Digital video camcorder

The Panasonic AG-DVX100 is a discontinued video camera released by Panasonic on October 13, 2002. It was one of the first consumer camcorders to record at 24 frames per second, the frame rate used in most films.

The camera recorded video on MiniDV tapes. It weighs 4.4 pounds, features two XLR audio inputs, FireWire/IEEE 1394, and a hand strap on the right side of the camera.

The AG-DVX100 was first succeeded by the AG-DVX100A in January 2004, and then the AG-DVX100B in Late 2005.

== Technical specifications ==
The AG-DVX100 series uses a three-CCD imaging system capable of recording video at 24 or 30 frames per second progressive scan, and 60 frames per second (50 in PAL) interlaced. For 24 frames per second recording, it supports 24p and 24pA recording modes using telecine pulldown methods (2:3 and 2:3:3:2). The camera features a "Cine-Like Gamma" function to produce images with a tonal quality similar to that of film.

All models use CCD sensors with 410,000 total pixels (approx. 380,000 effective).

The AG-DVX100 model only records footage in a 4:3 aspect ratio. The AG-DVX100A revision added support for 16:9 widescreen recording. However the 16:9 recording mode merely crops the original 4:3 image unless the user attaches a lens-based anamporphic adapter (such as Panasonic's own AG-LA7200G) that captures a wider horizontal field of view. On the AG-DVX100A, the 16:9 image is stretched vertically to fill the 4:3 viewscreen, but was updated to properly letterbox within it on the AG-DVX100B.

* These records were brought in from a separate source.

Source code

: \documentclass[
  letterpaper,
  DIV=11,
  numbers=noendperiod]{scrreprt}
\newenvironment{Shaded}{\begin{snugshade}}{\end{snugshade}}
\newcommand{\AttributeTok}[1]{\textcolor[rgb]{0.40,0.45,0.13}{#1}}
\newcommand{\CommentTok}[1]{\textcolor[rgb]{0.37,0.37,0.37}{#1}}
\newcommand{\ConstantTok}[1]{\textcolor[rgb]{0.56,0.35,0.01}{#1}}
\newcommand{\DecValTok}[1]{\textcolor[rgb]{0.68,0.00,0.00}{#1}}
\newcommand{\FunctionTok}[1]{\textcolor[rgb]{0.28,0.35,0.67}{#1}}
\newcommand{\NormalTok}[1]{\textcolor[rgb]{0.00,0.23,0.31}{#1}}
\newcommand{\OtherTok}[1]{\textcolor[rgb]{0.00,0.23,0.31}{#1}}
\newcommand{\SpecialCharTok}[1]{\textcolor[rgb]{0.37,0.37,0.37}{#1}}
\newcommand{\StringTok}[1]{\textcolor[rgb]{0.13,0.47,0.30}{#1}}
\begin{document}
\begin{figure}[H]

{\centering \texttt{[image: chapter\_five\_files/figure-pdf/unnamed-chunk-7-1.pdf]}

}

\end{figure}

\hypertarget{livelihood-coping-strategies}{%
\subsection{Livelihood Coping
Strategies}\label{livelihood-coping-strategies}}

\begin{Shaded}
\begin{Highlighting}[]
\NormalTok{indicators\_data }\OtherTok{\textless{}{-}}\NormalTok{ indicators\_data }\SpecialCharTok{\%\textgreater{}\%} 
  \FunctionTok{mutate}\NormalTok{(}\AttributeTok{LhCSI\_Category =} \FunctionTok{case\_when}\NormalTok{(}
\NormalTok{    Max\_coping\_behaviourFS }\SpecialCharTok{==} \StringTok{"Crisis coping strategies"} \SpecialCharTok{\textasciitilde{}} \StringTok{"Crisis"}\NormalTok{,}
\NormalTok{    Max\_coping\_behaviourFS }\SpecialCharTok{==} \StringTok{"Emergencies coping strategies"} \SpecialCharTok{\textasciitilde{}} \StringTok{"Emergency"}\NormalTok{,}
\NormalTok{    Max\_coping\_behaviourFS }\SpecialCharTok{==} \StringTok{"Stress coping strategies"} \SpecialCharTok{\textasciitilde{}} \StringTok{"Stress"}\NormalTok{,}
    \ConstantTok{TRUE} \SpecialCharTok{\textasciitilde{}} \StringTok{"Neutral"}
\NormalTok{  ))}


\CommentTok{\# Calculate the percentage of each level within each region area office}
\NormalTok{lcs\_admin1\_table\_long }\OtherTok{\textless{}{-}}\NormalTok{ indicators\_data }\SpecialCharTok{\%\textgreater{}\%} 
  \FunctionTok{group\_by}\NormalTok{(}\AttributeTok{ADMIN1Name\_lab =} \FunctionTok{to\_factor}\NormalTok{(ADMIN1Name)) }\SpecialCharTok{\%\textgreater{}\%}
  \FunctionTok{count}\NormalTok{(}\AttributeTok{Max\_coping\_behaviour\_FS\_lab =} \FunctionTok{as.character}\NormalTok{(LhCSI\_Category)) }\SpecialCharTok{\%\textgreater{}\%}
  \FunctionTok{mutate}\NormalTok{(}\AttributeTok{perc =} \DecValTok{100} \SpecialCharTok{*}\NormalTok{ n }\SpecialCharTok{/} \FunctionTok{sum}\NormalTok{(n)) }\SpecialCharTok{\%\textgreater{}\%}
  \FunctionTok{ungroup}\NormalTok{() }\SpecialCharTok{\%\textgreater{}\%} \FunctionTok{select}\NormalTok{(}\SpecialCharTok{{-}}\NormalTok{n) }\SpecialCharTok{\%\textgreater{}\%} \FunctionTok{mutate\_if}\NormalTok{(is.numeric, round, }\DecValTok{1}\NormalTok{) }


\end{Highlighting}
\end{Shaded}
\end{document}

Audio inputs include two professional-grade XLR ports. For video transfer, the device includes IEEE 1394 (FireWire) digital cable ports, along with analog S-Video and RCA connections. Additional camera features include manual/servo zoom, handle-mounted zoom, record controls for low-angle shots, and neutral density (ND) filters. The AG-DVX100B added support for timecode synchronization with a second 100B model when connected with a Firewire cable.

The camera's built-in ND filters include ND1 (1/8 light reduction, ≈ 3 stops) and ND2 (1/64 light reduction, ≈ 6 stops), providing exposure control without changing the shutter speed.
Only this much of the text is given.